We moeten nog één moment terug naar de realiteit – of nou ja, de papieren realiteit van het inklaren. We varen in twee uurtjes naar Puerto Obaldia, een militaire basis aan de grens met Colombia en een stuk moderner dan het vorige dorp. We laten ons anker zakken in de golven. Sirena ligt als een dol paard te steigeren in het water van de onbeschutte baai die volgens de havenmeester ‘muy tranquilo’ is vandaag. De ruige omstandigheden bij deze ‘port of entry’ is één van de redenen waarom we in dit deel van Guna Yala nauwelijks andere boten tegenkomen. Maar het inklaren is er dikke pret. De jonge mannen van het Immigratiekantoor handelen hun deel van de formaliteiten bliksemsnel af zodat ze snel weer kunnen gaan gamen. Bij de Havenautoriteiten duurt het langer; we hebben nog nooit zoveel formulieren en stempels gezien, en we zijn toch inmiddels wel wat gewend. De havenmeester leek het zelf ook overdreven te vinden, en met goed gevoel voor drama keek hij bij elk nieuwe formulier (met vijf carbonpapiertjes ertussen) even zuchtend omhoog. Zeker dertig formulieren en kopietjes gaan op verschillende stapeltjes, en wij worden gesommeerd van één formulier en onze paspoorten zelf een kopie te maken, om in te leveren bij de politie. Maar dat is vermoedelijk het verdienmodel van zijn vrouw, die de copyshop runt. Na nog een paar kastjes en muren, waardoor we meteen het hele dorp te zien krijgen, leveren we de laatste papieren in bij een paar militairen op een steiger. De ambtenaar in mij geniet met volle teugen van dit bureaucratische feest.
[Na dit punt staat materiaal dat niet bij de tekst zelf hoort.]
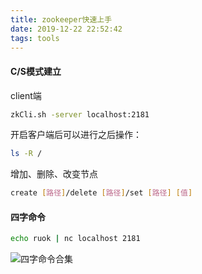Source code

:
 ```yaml
---
title: zookeeper快速上手
date: 2019-12-22 22:52:42
tags: tools
---
```


#### C/S模式建立

client端

```bash
zkCli.sh -server localhost:2181
```

开启客户端后可以进行之后操作：

```bash
ls -R /
```

增加、删除、改变节点

```bash
create [路径]/delete [路径]/set [路径] [值]
```



#### 四字命令

```bash
echo ruok | nc localhost 2181
```

![四字命令合集](https://cdn.nlark.com/yuque/0/2019/png/514710/1575941721925-49c49ed2-964b-407c-8b04-9cb2448d607c.png)

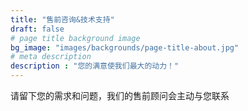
 ```yaml
---
title: "售前咨询&技术支持"
draft: false
# page title background image
bg_image: "images/backgrounds/page-title-about.jpg"
# meta description
description : "您的满意使我们最大的动力！"
---
```


请留下您的需求和问题，我们的售前顾问会主动与您联系
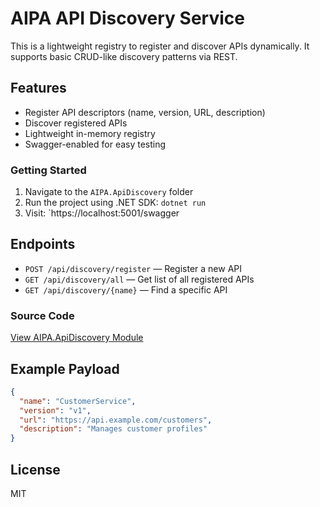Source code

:# AIPA API Discovery Service

This is a lightweight registry to register and discover APIs dynamically. It supports basic CRUD-like discovery patterns via REST.

## Features

- Register API descriptors (name, version, URL, description)
- Discover registered APIs
- Lightweight in-memory registry
- Swagger-enabled for easy testing

### Getting Started
1. Navigate to the `AIPA.ApiDiscovery` folder
2. Run the project using .NET SDK: `dotnet run`
3. Visit: `https://localhost:5001/swagger
   
## Endpoints

- `POST /api/discovery/register` — Register a new API
- `GET /api/discovery/all` — Get list of all registered APIs
- `GET /api/discovery/{name}` — Find a specific API

### Source Code
[View AIPA.ApiDiscovery Module](https://github.com/MahendhiranK/AIPA.Framework.Starter/tree/main/AIPA.ApiDiscovery)

## Example Payload

```json
{
  "name": "CustomerService",
  "version": "v1",
  "url": "https://api.example.com/customers",
  "description": "Manages customer profiles"
}
```

## License

MIT
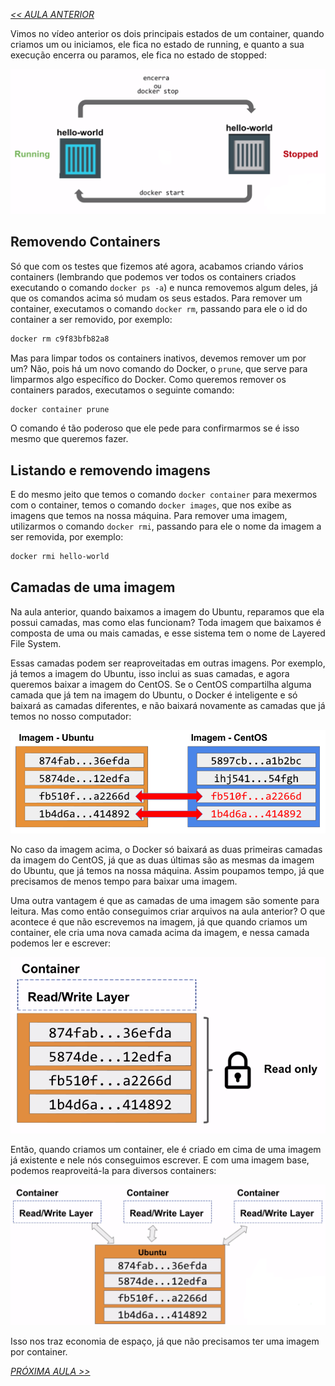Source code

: *[<< AULA ANTERIOR](https://github.com/pvreboucas/docker/blob/aula-2/aulas/1-comandos-basicos-com-containers.md)*

Vimos no vídeo anterior os dois principais estados de um container, quando criamos um ou iniciamos, ele fica no estado de running, e quanto a sua execução encerra ou paramos, ele fica no estado de stopped:

![01](https://github.com/pvreboucas/docker/blob/aula-2/aulas/imagens/2-1-estados-container.png)

## Removendo Containers ##

Só que com os testes que fizemos até agora, acabamos criando vários containers (lembrando que podemos ver todos os containers criados executando o comando ```docker ps -a```) e nunca removemos algum deles, já que os comandos acima só mudam os seus estados. Para remover um container, executamos o comando ```docker rm```, passando para ele o id do container a ser removido, por exemplo:

```bash
docker rm c9f83bfb82a8
```

Mas para limpar todos os containers inativos, devemos remover um por um? Não, pois há um novo comando do Docker, o ```prune```, que serve para limparmos algo específico do Docker. Como queremos remover os containers parados, executamos o seguinte comando:

```bash
docker container prune
```

O comando é tão poderoso que ele pede para confirmarmos se é isso mesmo que queremos fazer.

## Listando e removendo imagens ##

E do mesmo jeito que temos o comando ```docker container``` para mexermos com o container, temos o comando ```docker images```, que nos exibe as imagens que temos na nossa máquina. Para remover uma imagem, utilizarmos o comando ```docker rmi```, passando para ele o nome da imagem a ser removida, por exemplo:

```bash
docker rmi hello-world
```

## Camadas de uma imagem ##

Na aula anterior, quando baixamos a imagem do Ubuntu, reparamos que ela possui camadas, mas como elas funcionam? Toda imagem que baixamos é composta de uma ou mais camadas, e esse sistema tem o nome de Layered File System.

Essas camadas podem ser reaproveitadas em outras imagens. Por exemplo, já temos a imagem do Ubuntu, isso inclui as suas camadas, e agora queremos baixar a imagem do CentOS. Se o CentOS compartilha alguma camada que já tem na imagem do Ubuntu, o Docker é inteligente e só baixará as camadas diferentes, e não baixará novamente as camadas que já temos no nosso computador:

![02](https://github.com/pvreboucas/docker/blob/aula-2/aulas/imagens/2-2-camadas.png)


No caso da imagem acima, o Docker só baixará as duas primeiras camadas da imagem do CentOS, já que as duas últimas são as mesmas da imagem do Ubuntu, que já temos na nossa máquina. Assim poupamos tempo, já que precisamos de menos tempo para baixar uma imagem.

Uma outra vantagem é que as camadas de uma imagem são somente para leitura. Mas como então conseguimos criar arquivos na aula anterior? O que acontece é que não escrevemos na imagem, já que quando criamos um container, ele cria uma nova camada acima da imagem, e nessa camada podemos ler e escrever:

![03](https://github.com/pvreboucas/docker/blob/aula-2/aulas/imagens/2-3-container-layer.png)

Então, quando criamos um container, ele é criado em cima de uma imagem já existente e nele nós conseguimos escrever. E com uma imagem base, podemos reaproveitá-la para diversos containers:

![04](https://github.com/pvreboucas/docker/blob/aula-2/aulas/imagens/2-4-imagem-varios-containers.png)

Isso nos traz economia de espaço, já que não precisamos ter uma imagem por container.


*[PRÓXIMA AULA >>]()*
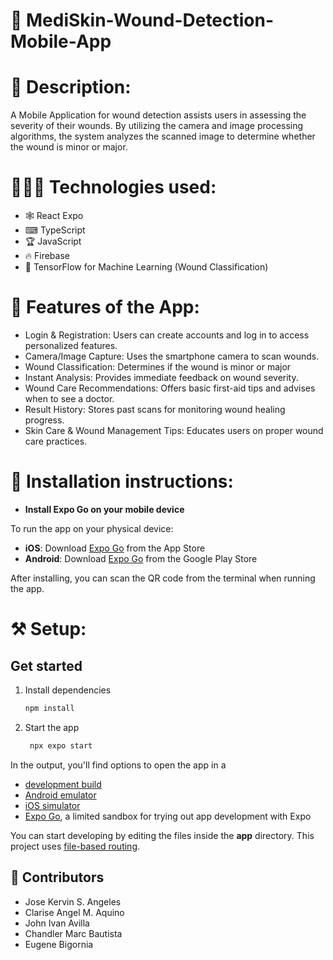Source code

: # 📱 MediSkin-Wound-Detection-Mobile-App

# 📝 Description:
A Mobile Application for wound detection assists users in assessing the severity of their wounds. By utilizing the camera and image processing algorithms, the system analyzes the scanned image to determine whether the wound is minor or major.

# 👨‍💻🌐 Technologies used:
- 🕸 React Expo
- ⌨ TypeScript
- 🏆 JavaScript
- 🔥 Firebase
- 🤖 TensorFlow for Machine Learning (Wound Classification)

# 📲 Features of the App:
- Login & Registration: Users can create accounts and log in to access personalized features.
- Camera/Image Capture: Uses the smartphone camera to scan wounds.
- Wound Classification: Determines if the wound is minor or major
- Instant Analysis: Provides immediate feedback on wound severity.
- Wound Care Recommendations: Offers basic first-aid tips and advises when to see a doctor.
- Result History: Stores past scans for monitoring wound healing progress.
- Skin Care & Wound Management Tips: Educates users on proper wound care practices.

# 🧰 Installation instructions:
- **Install Expo Go on your mobile device**

To run the app on your physical device:

- **iOS**: Download [Expo Go](https://apps.apple.com/app/expo-go/id982107779) from the App Store
- **Android**: Download [Expo Go](https://play.google.com/store/apps/details?id=host.exp.exponent) from the Google Play Store

After installing, you can scan the QR code from the terminal when running the app.

# ⚒ Setup:
## Get started

1. Install dependencies

   ```bash
   npm install
   ```

2. Start the app

   ```bash
    npx expo start
   ```

In the output, you'll find options to open the app in a

- [development build](https://docs.expo.dev/develop/development-builds/introduction/)
- [Android emulator](https://docs.expo.dev/workflow/android-studio-emulator/)
- [iOS simulator](https://docs.expo.dev/workflow/ios-simulator/)
- [Expo Go](https://expo.dev/go), a limited sandbox for trying out app development with Expo

You can start developing by editing the files inside the **app** directory. This project uses [file-based routing](https://docs.expo.dev/router/introduction).

## 👥 Contributors

- Jose Kervin S. Angeles
- Clarise Angel M. Aquino
- John Ivan Avilla
- Chandler Marc Bautista
- Eugene Bigornia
Een paar dagen later varen we het water in dat een lange landtong scheidt van het vasteland. We hebben alleen de genua staan en het waait zacht. Bij de ingang staat een handvol rieten huizen op palen in het water. We varen met twee knopen zachtjes steeds dieper de baai in en omzeilen op zicht de riffen die wel in de kaart staan, maar niet op de juiste plek. Er is hier niets anders te horen dan vogels en verderop brekende golven. Achter het laatste rifje rollen we de genua in en draai ik Sirena met de neus in de wind. Björn laat het anker vallen, voor het allereerst zonder dat we de motor aan hebben. We liggen hier moederziel alleen in de rust, omringt door water en jungle.

Na een uur komt een praam met drie mannen gestaag op ons af. Ze overhandigen de akte, die we al verwachtten, en wij overhandigen 10 dollar – in Guna Yala moet je op sommige plekken een ankervergunning kopen maar je bent vervolgens zo lang welkom als je wil. Dan komt de eigenlijke reden dat de mannen zo snel naar ons toekwamen: lege smartphones. In het dorp waar de mannen wonen is geen elektriciteit en ze hadden zonnepanelen aan onze reling gespot. Als bedankje voor het opladen krijgen we twee trossen bananen en bakbananen toegestopt; iedereen blij.

De volgende ochtend, als ik m’n hoofd uit het luik steek, hoor ik verderop brulapen. Als de T-Rex uit Jurasic Park. Ik geef Björn een hoognodige knipbeurt en we springen nadien overboord om de haren van ons af te spoelen. We trekken wat blikjes en potten open en maken tonijnsalade op versgebakken brood. We lezen een boek. We luisteren naar de geluiden uit de jungle. Dit is hoe we ons het zeilen voorstelden, toen we op kille herfstdagen in Nederland op de werf roest aan het bikken waren.